• WORK TO BE COMPLETED:
Determine how many lines of the entries include the word "tabular", and report that number with no further text.

[Collection entries]
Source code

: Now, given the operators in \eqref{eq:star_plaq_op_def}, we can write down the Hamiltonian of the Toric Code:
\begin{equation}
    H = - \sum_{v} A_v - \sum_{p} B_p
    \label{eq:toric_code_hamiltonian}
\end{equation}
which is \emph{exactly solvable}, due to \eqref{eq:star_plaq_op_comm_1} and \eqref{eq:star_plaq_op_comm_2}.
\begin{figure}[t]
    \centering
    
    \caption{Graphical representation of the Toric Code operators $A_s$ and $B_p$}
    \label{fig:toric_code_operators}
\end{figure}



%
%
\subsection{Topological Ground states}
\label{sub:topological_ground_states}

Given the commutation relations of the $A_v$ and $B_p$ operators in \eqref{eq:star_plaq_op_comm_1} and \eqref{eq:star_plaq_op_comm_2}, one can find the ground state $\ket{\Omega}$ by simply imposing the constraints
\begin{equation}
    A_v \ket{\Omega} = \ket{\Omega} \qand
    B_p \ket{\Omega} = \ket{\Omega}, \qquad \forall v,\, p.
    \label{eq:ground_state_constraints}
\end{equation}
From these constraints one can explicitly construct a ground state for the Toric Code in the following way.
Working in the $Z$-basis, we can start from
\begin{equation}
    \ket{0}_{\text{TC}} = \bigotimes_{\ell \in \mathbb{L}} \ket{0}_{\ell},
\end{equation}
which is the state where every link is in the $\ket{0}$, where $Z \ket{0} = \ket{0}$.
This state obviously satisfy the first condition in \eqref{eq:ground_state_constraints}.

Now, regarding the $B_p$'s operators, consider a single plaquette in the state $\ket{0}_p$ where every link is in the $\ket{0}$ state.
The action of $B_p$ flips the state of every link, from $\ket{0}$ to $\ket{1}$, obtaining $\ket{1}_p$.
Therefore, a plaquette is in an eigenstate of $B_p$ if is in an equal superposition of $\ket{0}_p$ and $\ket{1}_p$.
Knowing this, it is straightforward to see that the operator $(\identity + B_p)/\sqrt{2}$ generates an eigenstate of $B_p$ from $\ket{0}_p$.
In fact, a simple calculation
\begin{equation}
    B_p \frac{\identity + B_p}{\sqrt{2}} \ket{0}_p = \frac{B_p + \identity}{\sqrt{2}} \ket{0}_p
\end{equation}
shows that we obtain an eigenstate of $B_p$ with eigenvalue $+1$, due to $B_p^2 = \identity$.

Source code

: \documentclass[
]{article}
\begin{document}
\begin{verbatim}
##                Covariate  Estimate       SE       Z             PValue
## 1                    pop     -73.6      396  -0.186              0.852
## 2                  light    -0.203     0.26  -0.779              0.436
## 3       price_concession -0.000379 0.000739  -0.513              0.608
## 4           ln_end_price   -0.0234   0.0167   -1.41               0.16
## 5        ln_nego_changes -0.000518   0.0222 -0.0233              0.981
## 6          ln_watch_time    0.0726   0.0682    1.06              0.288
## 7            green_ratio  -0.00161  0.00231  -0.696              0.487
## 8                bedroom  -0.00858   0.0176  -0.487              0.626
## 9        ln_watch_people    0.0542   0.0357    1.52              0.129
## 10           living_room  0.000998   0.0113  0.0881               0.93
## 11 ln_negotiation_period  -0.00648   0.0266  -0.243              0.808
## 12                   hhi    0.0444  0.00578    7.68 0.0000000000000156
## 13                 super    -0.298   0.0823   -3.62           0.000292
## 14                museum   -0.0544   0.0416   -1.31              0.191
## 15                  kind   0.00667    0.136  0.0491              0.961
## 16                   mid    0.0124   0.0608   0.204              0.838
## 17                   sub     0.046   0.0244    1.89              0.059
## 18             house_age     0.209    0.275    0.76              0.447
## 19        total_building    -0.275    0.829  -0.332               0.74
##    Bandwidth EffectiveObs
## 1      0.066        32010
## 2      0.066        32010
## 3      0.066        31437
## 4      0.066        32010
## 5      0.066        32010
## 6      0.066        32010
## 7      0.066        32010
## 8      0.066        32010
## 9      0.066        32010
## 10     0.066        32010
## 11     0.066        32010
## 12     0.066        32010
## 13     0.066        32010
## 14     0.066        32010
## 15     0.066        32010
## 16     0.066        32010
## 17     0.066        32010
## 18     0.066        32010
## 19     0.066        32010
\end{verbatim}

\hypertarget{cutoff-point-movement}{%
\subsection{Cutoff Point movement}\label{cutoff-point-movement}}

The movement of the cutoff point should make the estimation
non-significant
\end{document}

---

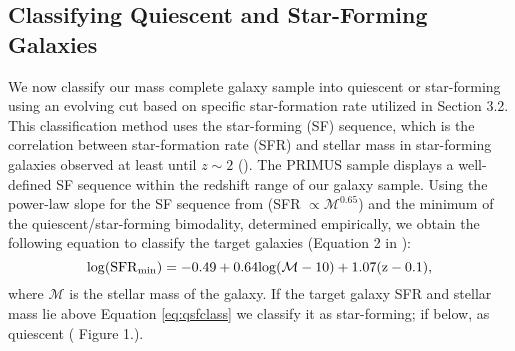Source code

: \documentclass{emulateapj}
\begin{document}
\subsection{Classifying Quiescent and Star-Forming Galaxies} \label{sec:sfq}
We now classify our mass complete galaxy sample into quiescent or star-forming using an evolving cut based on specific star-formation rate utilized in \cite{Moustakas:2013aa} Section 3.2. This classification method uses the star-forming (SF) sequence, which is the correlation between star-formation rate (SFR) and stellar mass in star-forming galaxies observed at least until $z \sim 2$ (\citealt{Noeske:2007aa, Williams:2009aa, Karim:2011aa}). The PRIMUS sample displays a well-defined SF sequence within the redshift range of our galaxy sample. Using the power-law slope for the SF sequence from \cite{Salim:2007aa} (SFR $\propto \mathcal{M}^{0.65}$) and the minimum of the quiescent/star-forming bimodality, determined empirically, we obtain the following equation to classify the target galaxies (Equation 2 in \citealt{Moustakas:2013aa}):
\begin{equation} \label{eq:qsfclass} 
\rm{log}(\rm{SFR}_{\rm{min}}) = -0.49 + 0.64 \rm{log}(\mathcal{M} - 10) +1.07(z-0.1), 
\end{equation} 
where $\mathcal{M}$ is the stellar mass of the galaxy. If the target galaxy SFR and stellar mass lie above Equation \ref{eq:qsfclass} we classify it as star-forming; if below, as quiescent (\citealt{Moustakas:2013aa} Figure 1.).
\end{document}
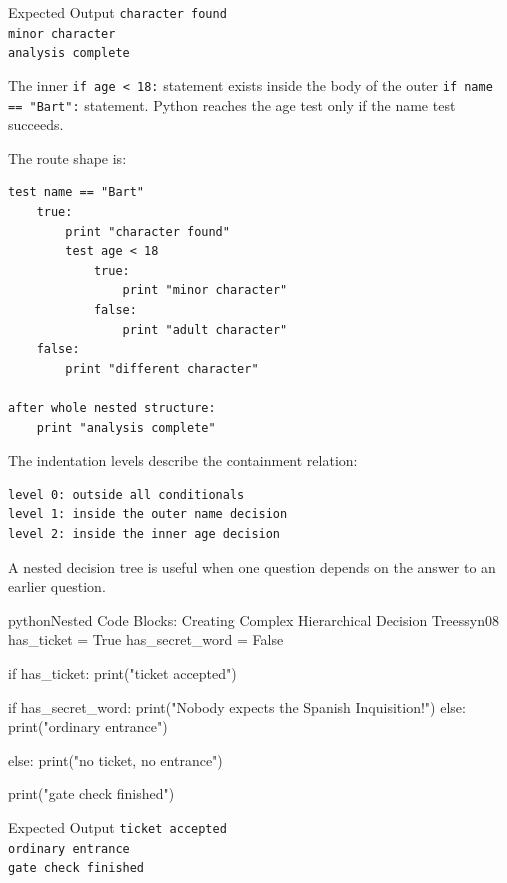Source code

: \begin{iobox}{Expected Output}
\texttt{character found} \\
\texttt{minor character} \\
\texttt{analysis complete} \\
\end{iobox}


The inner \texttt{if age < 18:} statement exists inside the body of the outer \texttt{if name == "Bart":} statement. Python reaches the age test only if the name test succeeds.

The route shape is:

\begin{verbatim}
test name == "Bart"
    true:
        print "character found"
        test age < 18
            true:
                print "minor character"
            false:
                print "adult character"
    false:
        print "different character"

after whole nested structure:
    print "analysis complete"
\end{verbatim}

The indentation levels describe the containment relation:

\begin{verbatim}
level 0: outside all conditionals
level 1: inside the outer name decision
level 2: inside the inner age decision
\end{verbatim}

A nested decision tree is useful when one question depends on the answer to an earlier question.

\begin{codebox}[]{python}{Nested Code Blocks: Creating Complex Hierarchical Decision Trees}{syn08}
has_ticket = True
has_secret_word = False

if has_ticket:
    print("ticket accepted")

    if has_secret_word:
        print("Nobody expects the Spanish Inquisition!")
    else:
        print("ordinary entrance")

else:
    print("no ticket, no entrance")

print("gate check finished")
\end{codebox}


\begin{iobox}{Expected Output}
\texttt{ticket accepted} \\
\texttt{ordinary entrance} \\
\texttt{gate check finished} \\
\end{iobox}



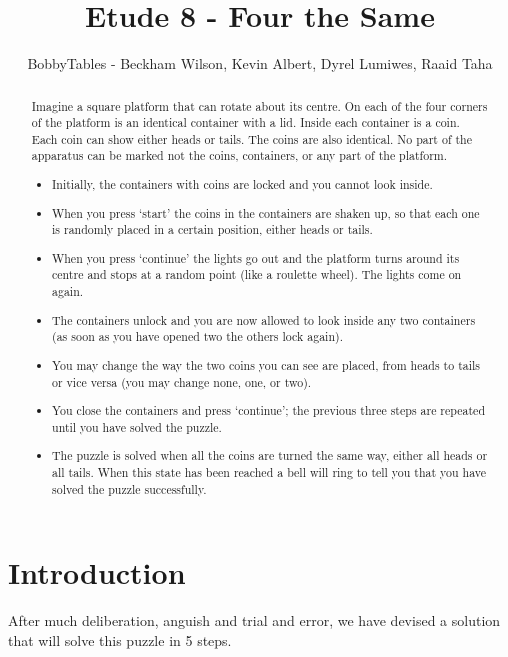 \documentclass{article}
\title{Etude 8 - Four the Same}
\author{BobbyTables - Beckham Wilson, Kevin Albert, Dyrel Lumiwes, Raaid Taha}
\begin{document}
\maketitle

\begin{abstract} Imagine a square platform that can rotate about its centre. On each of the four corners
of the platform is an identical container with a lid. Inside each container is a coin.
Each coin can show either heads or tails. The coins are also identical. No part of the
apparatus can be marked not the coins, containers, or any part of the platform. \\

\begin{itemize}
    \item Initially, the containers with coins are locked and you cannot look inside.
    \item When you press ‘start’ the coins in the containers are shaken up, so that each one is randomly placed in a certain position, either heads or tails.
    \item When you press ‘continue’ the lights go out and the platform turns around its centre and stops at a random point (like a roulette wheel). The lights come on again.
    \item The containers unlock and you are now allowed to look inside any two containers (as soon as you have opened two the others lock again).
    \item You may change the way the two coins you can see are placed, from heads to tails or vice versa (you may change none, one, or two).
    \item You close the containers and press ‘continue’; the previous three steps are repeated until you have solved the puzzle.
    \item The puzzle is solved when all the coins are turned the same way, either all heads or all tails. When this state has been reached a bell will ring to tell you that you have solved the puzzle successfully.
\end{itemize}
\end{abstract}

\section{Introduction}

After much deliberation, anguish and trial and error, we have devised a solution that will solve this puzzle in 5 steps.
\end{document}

...

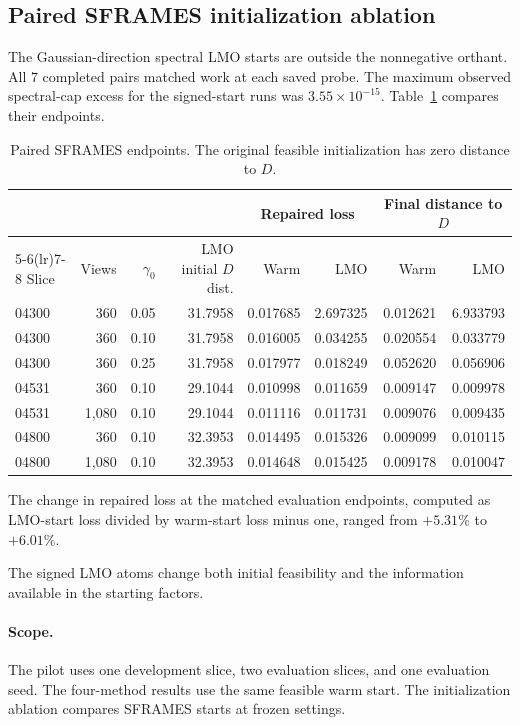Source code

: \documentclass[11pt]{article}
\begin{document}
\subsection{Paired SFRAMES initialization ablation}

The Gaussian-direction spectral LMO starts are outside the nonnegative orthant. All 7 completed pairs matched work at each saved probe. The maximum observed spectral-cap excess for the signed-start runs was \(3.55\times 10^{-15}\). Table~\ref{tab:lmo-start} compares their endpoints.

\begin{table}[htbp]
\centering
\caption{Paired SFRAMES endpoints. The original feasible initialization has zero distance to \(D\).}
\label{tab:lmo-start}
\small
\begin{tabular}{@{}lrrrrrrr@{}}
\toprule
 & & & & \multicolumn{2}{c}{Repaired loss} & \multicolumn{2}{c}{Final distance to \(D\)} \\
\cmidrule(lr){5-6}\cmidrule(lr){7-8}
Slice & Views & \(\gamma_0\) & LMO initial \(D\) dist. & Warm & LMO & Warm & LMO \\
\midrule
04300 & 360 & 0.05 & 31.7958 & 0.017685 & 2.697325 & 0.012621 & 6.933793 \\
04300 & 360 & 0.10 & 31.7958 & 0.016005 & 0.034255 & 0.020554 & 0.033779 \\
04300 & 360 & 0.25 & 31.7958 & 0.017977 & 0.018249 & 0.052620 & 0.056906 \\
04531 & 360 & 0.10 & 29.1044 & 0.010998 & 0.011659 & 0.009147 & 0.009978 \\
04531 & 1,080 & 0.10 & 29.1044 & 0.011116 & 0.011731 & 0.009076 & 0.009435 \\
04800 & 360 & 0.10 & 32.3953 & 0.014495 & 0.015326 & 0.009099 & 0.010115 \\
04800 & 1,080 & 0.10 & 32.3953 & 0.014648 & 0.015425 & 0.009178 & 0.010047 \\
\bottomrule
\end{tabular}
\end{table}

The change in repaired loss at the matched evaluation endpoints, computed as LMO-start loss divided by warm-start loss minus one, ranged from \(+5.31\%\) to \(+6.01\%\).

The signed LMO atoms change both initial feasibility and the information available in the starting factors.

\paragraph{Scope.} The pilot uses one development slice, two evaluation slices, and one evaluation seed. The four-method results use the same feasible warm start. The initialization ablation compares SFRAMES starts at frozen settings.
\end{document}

• ANSWER BOX:
2